In less than 24 hours, 68 teams will begin battling it out in an isolated bubble in Indianapolis in the NCAA Tournament. March Madness is nearly upon us. The yearly event earns the NCAA and its member universities a little over a billion dollars, a majority of the NCAA’s overall revenue. 

Fans love filling out their brackets and watching the surplus of games throughout the three-week event. Universities and conferences enjoy their big checks.

But the players — advertised as the Tournament’s main attraction — don’t see a dime of all the money they make for the NCAA and their schools. They’re told that playing in the tournament is reward enough, and sent off to eat their watery eggs in silence. 

For decades, the debate over paying student-athletes has been center stage in state and federal governments, on television and online, in the courtroom and, of course, all over social media. For a while, the conversation rarely made any significant movement for reform.

Finally, in 2019, multiple states — first and perhaps most notably California — passed legislation allowing student-athletes to be paid for their efforts on the court and field. The NCAA was ultimately left with no choice but to adopt the proposal to allow student-athletes to benefit from their name, image and likeness.

“It’s a right that’s afforded to any other student in any other program at the University,” Michigan Board of Regent Jordan Acker told The Daily. “The restriction is arbitrary. It’s capricious. It doesn’t help the institution. It doesn’t really help anyone at this point.”

The NCAA asked Congress to help write out the actual legislation, nearly two years ago. In January 2020, they pushed the deadline back to July of this year. 

The delay is worrisome, as more and more states are passing legislation, including Michigan, which passed its version of the bill in December. 

“I think ultimately the right approach is a national model,” Acker said. “Now, am I frustrated that its taken to 2021 to get this right? Sure, a little bit. But I think one of the very few positive effects of this pandemic — and there are like I said very few — is that it has ripped the bandaid in regards to NIL with college athletics.”

The delay can be frustrating, especially for the ones that are now putting their health on the line in more ways than usual to compete for their schools — and make money for the NCAA — during a global pandemic. 
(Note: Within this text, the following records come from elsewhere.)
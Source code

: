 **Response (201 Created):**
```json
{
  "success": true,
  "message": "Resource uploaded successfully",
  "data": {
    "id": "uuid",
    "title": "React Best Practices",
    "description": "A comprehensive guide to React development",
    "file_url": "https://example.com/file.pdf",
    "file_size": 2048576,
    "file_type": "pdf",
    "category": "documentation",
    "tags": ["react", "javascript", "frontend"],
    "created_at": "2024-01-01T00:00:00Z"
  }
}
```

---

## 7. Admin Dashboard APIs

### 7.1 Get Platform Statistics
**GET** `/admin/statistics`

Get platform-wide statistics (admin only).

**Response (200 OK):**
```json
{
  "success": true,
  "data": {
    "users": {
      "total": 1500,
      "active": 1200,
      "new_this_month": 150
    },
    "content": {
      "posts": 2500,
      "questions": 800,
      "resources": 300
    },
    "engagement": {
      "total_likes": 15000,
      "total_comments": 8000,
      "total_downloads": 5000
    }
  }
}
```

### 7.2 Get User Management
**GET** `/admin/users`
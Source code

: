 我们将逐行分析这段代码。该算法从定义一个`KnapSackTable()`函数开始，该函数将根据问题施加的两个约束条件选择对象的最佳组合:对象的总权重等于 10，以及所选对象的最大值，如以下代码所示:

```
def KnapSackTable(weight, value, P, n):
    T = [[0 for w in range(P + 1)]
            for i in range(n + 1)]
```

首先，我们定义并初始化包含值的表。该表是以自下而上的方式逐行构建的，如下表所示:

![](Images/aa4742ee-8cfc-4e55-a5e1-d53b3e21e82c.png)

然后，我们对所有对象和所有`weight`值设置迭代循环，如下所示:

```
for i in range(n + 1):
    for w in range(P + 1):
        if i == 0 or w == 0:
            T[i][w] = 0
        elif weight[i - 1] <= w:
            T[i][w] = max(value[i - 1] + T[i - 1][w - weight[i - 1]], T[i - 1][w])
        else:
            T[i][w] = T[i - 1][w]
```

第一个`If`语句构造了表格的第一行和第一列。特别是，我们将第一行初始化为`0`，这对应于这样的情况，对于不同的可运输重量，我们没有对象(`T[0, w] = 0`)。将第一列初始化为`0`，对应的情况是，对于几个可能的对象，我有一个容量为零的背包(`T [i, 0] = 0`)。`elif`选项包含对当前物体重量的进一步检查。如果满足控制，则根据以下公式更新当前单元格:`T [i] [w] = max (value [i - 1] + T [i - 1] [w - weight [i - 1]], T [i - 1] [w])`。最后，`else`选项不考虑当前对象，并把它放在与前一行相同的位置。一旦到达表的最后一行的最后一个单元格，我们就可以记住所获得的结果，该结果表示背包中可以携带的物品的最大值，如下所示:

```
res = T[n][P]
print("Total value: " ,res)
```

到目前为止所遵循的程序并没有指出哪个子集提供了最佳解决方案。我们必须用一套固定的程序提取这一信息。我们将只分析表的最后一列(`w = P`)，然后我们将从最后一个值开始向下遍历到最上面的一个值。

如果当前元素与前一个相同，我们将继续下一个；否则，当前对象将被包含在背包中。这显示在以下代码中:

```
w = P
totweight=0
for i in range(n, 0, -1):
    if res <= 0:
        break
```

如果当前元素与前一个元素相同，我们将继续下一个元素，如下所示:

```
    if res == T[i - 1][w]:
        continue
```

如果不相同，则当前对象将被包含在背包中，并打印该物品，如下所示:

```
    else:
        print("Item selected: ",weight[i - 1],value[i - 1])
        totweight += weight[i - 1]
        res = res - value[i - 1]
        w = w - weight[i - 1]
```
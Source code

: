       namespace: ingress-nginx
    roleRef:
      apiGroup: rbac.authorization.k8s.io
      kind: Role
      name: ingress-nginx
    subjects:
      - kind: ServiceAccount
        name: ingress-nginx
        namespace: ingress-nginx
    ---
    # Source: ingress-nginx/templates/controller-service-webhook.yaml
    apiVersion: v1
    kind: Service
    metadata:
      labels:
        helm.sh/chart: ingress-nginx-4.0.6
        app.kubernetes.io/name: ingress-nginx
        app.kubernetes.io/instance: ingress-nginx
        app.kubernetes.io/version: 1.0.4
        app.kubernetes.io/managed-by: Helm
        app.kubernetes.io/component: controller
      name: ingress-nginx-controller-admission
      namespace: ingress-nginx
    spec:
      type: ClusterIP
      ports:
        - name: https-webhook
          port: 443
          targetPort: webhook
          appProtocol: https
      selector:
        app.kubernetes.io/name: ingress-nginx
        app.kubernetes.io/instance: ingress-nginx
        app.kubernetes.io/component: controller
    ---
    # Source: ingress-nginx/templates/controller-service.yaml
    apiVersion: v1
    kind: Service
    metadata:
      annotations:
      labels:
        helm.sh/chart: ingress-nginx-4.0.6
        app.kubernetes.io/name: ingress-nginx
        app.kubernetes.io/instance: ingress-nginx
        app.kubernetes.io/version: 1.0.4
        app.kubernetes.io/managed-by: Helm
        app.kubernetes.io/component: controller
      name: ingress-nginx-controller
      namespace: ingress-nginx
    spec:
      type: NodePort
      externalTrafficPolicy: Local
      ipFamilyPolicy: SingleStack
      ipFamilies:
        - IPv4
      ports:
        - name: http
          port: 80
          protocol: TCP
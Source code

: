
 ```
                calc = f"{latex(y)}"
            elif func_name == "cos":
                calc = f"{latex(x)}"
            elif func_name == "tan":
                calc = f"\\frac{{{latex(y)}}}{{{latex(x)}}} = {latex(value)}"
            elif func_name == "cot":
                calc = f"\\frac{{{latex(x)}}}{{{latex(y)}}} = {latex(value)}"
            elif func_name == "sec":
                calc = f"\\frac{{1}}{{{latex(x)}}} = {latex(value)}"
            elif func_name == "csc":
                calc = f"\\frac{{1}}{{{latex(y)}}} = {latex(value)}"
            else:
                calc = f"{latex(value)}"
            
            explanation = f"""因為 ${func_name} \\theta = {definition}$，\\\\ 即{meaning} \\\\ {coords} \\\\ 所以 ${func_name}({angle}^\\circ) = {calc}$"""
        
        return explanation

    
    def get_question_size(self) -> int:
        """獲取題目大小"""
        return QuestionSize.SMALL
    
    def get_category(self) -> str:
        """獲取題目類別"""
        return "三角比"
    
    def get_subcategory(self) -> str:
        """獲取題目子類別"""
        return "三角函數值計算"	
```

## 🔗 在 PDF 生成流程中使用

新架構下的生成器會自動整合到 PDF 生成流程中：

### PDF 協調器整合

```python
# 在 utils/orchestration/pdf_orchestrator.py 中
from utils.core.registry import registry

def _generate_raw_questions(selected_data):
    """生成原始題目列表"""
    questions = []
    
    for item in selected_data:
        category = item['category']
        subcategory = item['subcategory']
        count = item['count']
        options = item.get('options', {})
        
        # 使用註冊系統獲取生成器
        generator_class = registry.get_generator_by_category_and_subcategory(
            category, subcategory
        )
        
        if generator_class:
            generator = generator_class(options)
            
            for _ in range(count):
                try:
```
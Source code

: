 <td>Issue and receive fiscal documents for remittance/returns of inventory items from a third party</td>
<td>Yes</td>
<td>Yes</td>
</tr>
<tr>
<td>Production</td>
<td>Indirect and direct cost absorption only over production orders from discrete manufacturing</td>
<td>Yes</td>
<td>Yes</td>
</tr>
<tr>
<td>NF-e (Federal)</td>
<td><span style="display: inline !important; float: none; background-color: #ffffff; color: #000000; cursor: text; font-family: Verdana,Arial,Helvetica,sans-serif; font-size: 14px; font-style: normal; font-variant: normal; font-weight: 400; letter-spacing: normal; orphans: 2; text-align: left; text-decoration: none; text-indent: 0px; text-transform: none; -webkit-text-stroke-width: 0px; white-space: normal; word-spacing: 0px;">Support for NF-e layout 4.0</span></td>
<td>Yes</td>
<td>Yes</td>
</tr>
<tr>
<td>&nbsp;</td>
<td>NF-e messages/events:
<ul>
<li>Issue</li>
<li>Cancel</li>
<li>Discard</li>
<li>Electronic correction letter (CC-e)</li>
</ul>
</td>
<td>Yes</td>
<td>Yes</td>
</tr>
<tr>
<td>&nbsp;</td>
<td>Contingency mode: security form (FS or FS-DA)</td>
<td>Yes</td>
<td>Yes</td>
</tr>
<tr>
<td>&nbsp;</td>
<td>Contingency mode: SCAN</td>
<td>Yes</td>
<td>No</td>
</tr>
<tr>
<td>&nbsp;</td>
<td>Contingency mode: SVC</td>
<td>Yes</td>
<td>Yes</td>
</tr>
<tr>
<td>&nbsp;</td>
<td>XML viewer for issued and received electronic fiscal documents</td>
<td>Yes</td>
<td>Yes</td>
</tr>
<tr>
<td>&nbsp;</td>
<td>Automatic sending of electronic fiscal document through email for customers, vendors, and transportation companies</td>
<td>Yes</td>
Still, the NCAA’s most valuable asset will not benefit from the billion dollar event. Yesterday, voicing their continued frustration, a number of well-known college basketball players — including Michigan senior forward Isaiah Livers — began tweeting out the hashtag, “#NotNCAAProperty.”


Added Rutgers senior guard Geo Baker: “The NCAA OWNS my name image and likeness. Someone on music scholarship can profit from an album. Someone on academic scholarship can have a tutor service. For ppl who say ‘an athletic scholarship is enough.’ Anything less than equal rights is never enough. I am #NotNCAAProperty”

A statement was released by the National College Players Association with a list of demands later last night:

The sudden outrage from players comes as something of a surprise, being a day away from the start of one of the biggest tournaments in sports. It also drew criticism that the players should just be happy that they can play this year. But during the pandemic, student-athletes have been more vocal than ever about issues ranging from social justice and Black Lives Matter to the reality of competing in the time of COVID-19. 

They have not held back on voicing their opinions on the conflicting nature of playing sports right now. Back in December, Isaiah Livers voiced his unhappiness about playing on Christmas Day.

“Yeah, I wouldn’t want to get started on that right now,” Livers said. “We’re all not too excited about that. No knock against Nebraska, but Christmas Day, I don’t think anyone wants to travel away from their place. That’s a different story — we’re not gonna go into college athletes not being paid.”

The unrest will continue, as we saw yesterday. But, the tournament will go on, assuming the protest doesn’t go further. 

The most likely result will be a continuation of what has been the norm. Student-athletes will advocate for themselves, debate will continue in the media and in the living rooms and the NCAA will remain the powerhouse it is.

As we’ve seen, the NCAA finally accepted the principle that student-athletes can be rewarded for their name, image and likeness. But, the biggest question remains:

When will those rules finally be passed, and what will they look like?

For now, 68 teams of unpaid performers will take the main stage, isolated in a bubble, competing for a championship and generating money they’ll never see.